Local officials have praised the free-trade port idea as a breakthrough in economic development that will insulate China from foreign protectionist policies.

“Hainan free-trade port is an active, unilateral opening, reflecting the world’s highest level of openness,” Chen Xiaohua, deputy director of Hainan Comprehensive Deepening Reform Committee, told the South China Morning Post.

“For example, regardless of whether any foreign country imposes tariffs on Hainan’s goods and how high those tariffs are, Hainan will have tariff-free imports on most commodities from all other countries.”

Chen, who is also on the provincial working committee for the pilot free-trade zones, said the initiative would also help Hainan attract foreign talent.

“There is a big contribution from and responsibility for the Hainan free-trade port to promote globalisation.”

Xi directly planned, deployed and promoted the initiative, sending a clear signal to the world that China was serious about opening up further, Chen said, while the island’s duty-free policies will make it more competitive.

Part of the project will see Hainan build a “second customs line” to allow duty-free shipments of goods to the mainland, provided they have had at least 30 per cent value added.

“Take an imported high-end luxury car priced at 700,000 yuan (US$98,900) for example,” Chen said.

“If the brand assembles the key parts in Hainan with a certain percentage added value and then ships to the mainland market, the price would only be around 600,000 yuan.”

The government also hopes the economic development resulting from the free-trade port will help attract more tourists to Hainan, including domestic visitors who might otherwise go overseas.

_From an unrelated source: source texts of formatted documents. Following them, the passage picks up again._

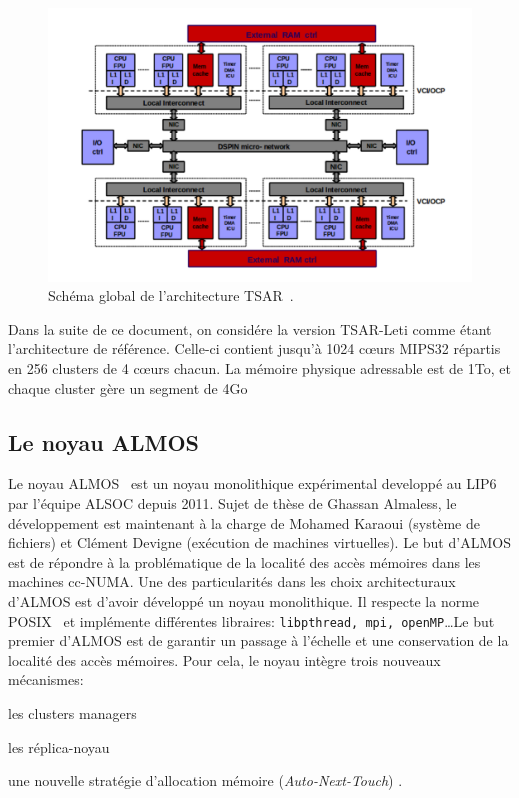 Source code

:       \begin{figure}[ht]
        \centering \includegraphics[scale=0.2]{include/img/tsar.png}
        \caption{Schéma global de l'architecture TSAR~\citep{greiner2009tsar}.}
        \label{fig:tsar}
      \end{figure}

      Dans la suite de ce document, on considére la version TSAR-Leti comme
      étant l'architecture de référence. Celle-ci contient jusqu'à 1024 c\oe urs
      MIPS32 répartis en 256 clusters de 4 c\oe urs chacun. La mémoire physique
      adressable est de 1To, et chaque cluster gère un segment de 4Go


    \subsection{Le noyau ALMOS}
    \label{sec:almos}

      Le noyau ALMOS~\cite{almaless2011almos,almaless2014universite} est un
      noyau monolithique expérimental developpé au LIP6 par l'équipe ALSOC
      depuis 2011. Sujet de thèse de Ghassan Almaless, le développement est
      maintenant à la charge de Mohamed Karaoui (système de fichiers) et Clément
      Devigne (exécution de machines virtuelles). Le but d'ALMOS est de répondre
      à la problématique de la localité des accès mémoires dans les machines
      cc-NUMA. Une des particularités dans les choix architecturaux d'ALMOS est
      d'avoir développé un noyau monolithique. Il respecte la norme
      POSIX~\cite{posix2013} et implémente différentes libraires:
      \texttt{libpthread, mpi, openMP}\ldots Le but premier d'ALMOS est de
      garantir un passage à l'échelle et une conservation de la localité des
      accès mémoires. Pour cela, le noyau intègre trois nouveaux mécanismes:
      \benumline \item les clusters managers \item les réplica-noyau \item une
      nouvelle stratégie d'allocation mémoire (\textit{Auto-Next-Touch})
      \eenumline.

Chinese tourists spent US$127.5 billion overseas in the first half of 2019, according to the State Administration of Foreign Exchange. Some 54 per cent of that was spent in Asia.



Despite Xi’s push to turn the island into a world-beating free-trade hub, locals were wary of the island’s inability to capitalise on government policy so far.

“Hainan has been struggling to find its place in the nation’s economic landscape, even though there have been many national strategies to promote it. So far it has lagged behind what was expected,” said Jeff Sun, a Hainan native in his late 30s who sold luxury foreign cars.

“In the past two years, there have been a number of new arrivals from the mainland, but as a local I don’t think income and business profit has increased.”